━━━ DATA ━━━

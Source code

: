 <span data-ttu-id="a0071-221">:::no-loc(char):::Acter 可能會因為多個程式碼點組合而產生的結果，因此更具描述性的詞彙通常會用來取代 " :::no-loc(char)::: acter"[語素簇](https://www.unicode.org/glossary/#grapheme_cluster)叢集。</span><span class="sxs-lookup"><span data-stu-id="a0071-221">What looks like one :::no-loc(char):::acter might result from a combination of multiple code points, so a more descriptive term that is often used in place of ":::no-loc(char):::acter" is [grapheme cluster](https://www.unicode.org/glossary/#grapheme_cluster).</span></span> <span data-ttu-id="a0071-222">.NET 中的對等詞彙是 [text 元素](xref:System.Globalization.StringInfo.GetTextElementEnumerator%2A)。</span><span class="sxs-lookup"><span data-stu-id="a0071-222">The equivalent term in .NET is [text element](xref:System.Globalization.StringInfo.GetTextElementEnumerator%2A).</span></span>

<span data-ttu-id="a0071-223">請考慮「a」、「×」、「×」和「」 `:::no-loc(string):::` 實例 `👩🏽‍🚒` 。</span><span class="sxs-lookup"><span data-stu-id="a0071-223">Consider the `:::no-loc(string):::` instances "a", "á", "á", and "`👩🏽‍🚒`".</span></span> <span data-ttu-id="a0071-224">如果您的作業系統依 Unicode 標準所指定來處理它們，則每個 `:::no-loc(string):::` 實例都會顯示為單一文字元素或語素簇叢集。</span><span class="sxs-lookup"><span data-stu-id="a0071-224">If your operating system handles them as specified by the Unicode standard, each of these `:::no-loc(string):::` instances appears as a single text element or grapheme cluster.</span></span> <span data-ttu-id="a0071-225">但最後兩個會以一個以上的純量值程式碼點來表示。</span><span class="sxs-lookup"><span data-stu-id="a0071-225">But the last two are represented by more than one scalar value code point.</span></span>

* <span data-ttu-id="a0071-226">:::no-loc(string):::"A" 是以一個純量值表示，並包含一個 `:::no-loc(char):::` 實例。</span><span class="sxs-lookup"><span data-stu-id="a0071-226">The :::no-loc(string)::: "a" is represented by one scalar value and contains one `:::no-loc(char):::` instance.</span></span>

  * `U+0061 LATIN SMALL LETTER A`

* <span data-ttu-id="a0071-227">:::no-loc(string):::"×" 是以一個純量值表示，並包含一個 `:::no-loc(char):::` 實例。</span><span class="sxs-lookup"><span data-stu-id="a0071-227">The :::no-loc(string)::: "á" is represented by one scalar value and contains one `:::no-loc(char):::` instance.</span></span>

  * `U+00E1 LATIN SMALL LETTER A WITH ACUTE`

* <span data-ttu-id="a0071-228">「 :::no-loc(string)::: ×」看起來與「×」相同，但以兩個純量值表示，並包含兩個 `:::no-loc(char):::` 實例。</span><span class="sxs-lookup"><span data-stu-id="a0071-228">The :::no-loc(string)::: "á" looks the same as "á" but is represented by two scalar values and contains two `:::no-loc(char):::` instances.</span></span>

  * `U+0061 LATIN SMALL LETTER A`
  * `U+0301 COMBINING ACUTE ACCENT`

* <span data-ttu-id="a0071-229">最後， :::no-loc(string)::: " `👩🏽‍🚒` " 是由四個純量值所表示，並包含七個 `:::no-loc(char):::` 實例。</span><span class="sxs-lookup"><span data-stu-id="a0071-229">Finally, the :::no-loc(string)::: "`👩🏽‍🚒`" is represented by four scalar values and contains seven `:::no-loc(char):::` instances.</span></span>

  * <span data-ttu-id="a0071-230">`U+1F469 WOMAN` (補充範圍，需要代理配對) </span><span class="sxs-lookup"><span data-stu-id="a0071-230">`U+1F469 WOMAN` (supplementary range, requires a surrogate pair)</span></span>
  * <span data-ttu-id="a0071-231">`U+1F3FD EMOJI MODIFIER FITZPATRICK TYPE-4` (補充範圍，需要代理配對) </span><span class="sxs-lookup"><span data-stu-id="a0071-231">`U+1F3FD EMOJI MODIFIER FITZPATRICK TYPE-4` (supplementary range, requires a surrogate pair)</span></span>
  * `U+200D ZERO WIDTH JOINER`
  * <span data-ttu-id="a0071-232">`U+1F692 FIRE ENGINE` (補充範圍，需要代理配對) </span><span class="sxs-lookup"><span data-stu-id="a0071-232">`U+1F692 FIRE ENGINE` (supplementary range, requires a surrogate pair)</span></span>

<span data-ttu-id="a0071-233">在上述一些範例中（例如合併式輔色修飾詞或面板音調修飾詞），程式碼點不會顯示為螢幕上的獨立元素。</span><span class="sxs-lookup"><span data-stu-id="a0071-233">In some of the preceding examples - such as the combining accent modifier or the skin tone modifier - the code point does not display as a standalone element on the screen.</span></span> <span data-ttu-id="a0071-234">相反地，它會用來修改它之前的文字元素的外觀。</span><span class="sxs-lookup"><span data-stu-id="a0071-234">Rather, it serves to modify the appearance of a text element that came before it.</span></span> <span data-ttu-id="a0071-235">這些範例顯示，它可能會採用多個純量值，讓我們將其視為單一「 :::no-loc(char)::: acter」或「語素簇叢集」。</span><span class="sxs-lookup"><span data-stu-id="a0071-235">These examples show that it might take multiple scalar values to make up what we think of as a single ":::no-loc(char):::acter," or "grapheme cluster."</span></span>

━━━

* _TASK ITEM_
Restate the data above in full, word for word.

* _REPLY TO THE TASK_
Source code

: <span data-ttu-id="a0071-221">:::no-loc(char):::Acter 可能會因為多個程式碼點組合而產生的結果，因此更具描述性的詞彙通常會用來取代 " :::no-loc(char)::: acter"[語素簇](https://www.unicode.org/glossary/#grapheme_cluster)叢集。</span><span class="sxs-lookup"><span data-stu-id="a0071-221">What looks like one :::no-loc(char):::acter might result from a combination of multiple code points, so a more descriptive term that is often used in place of ":::no-loc(char):::acter" is [grapheme cluster](https://www.unicode.org/glossary/#grapheme_cluster).</span></span> <span data-ttu-id="a0071-222">.NET 中的對等詞彙是 [text 元素](xref:System.Globalization.StringInfo.GetTextElementEnumerator%2A)。</span><span class="sxs-lookup"><span data-stu-id="a0071-222">The equivalent term in .NET is [text element](xref:System.Globalization.StringInfo.GetTextElementEnumerator%2A).</span></span>

<span data-ttu-id="a0071-223">請考慮「a」、「×」、「×」和「」 `:::no-loc(string):::` 實例 `👩🏽‍🚒` 。</span><span class="sxs-lookup"><span data-stu-id="a0071-223">Consider the `:::no-loc(string):::` instances "a", "á", "á", and "`👩🏽‍🚒`".</span></span> <span data-ttu-id="a0071-224">如果您的作業系統依 Unicode 標準所指定來處理它們，則每個 `:::no-loc(string):::` 實例都會顯示為單一文字元素或語素簇叢集。</span><span class="sxs-lookup"><span data-stu-id="a0071-224">If your operating system handles them as specified by the Unicode standard, each of these `:::no-loc(string):::` instances appears as a single text element or grapheme cluster.</span></span> <span data-ttu-id="a0071-225">但最後兩個會以一個以上的純量值程式碼點來表示。</span><span class="sxs-lookup"><span data-stu-id="a0071-225">But the last two are represented by more than one scalar value code point.</span></span>

* <span data-ttu-id="a0071-226">:::no-loc(string):::"A" 是以一個純量值表示，並包含一個 `:::no-loc(char):::` 實例。</span><span class="sxs-lookup"><span data-stu-id="a0071-226">The :::no-loc(string)::: "a" is represented by one scalar value and contains one `:::no-loc(char):::` instance.</span></span>

  * `U+0061 LATIN SMALL LETTER A`

* <span data-ttu-id="a0071-227">:::no-loc(string):::"×" 是以一個純量值表示，並包含一個 `:::no-loc(char):::` 實例。</span><span class="sxs-lookup"><span data-stu-id="a0071-227">The :::no-loc(string)::: "á" is represented by one scalar value and contains one `:::no-loc(char):::` instance.</span></span>

  * `U+00E1 LATIN SMALL LETTER A WITH ACUTE`

* <span data-ttu-id="a0071-228">「 :::no-loc(string)::: ×」看起來與「×」相同，但以兩個純量值表示，並包含兩個 `:::no-loc(char):::` 實例。</span><span class="sxs-lookup"><span data-stu-id="a0071-228">The :::no-loc(string)::: "á" looks the same as "á" but is represented by two scalar values and contains two `:::no-loc(char):::` instances.</span></span>

  * `U+0061 LATIN SMALL LETTER A`
  * `U+0301 COMBINING ACUTE ACCENT`

* <span data-ttu-id="a0071-229">最後， :::no-loc(string)::: " `👩🏽‍🚒` " 是由四個純量值所表示，並包含七個 `:::no-loc(char):::` 實例。</span><span class="sxs-lookup"><span data-stu-id="a0071-229">Finally, the :::no-loc(string)::: "`👩🏽‍🚒`" is represented by four scalar values and contains seven `:::no-loc(char):::` instances.</span></span>

  * <span data-ttu-id="a0071-230">`U+1F469 WOMAN` (補充範圍，需要代理配對) </span><span class="sxs-lookup"><span data-stu-id="a0071-230">`U+1F469 WOMAN` (supplementary range, requires a surrogate pair)</span></span>
  * <span data-ttu-id="a0071-231">`U+1F3FD EMOJI MODIFIER FITZPATRICK TYPE-4` (補充範圍，需要代理配對) </span><span class="sxs-lookup"><span data-stu-id="a0071-231">`U+1F3FD EMOJI MODIFIER FITZPATRICK TYPE-4` (supplementary range, requires a surrogate pair)</span></span>
  * `U+200D ZERO WIDTH JOINER`
  * <span data-ttu-id="a0071-232">`U+1F692 FIRE ENGINE` (補充範圍，需要代理配對) </span><span class="sxs-lookup"><span data-stu-id="a0071-232">`U+1F692 FIRE ENGINE` (supplementary range, requires a surrogate pair)</span></span>

<span data-ttu-id="a0071-233">在上述一些範例中（例如合併式輔色修飾詞或面板音調修飾詞），程式碼點不會顯示為螢幕上的獨立元素。</span><span class="sxs-lookup"><span data-stu-id="a0071-233">In some of the preceding examples - such as the combining accent modifier or the skin tone modifier - the code point does not display as a standalone element on the screen.</span></span> <span data-ttu-id="a0071-234">相反地，它會用來修改它之前的文字元素的外觀。</span><span class="sxs-lookup"><span data-stu-id="a0071-234">Rather, it serves to modify the appearance of a text element that came before it.</span></span> <span data-ttu-id="a0071-235">這些範例顯示，它可能會採用多個純量值，讓我們將其視為單一「 :::no-loc(char)::: acter」或「語素簇叢集」。</span><span class="sxs-lookup"><span data-stu-id="a0071-235">These examples show that it might take multiple scalar values to make up what we think of as a single ":::no-loc(char):::acter," or "grapheme cluster."</span></span>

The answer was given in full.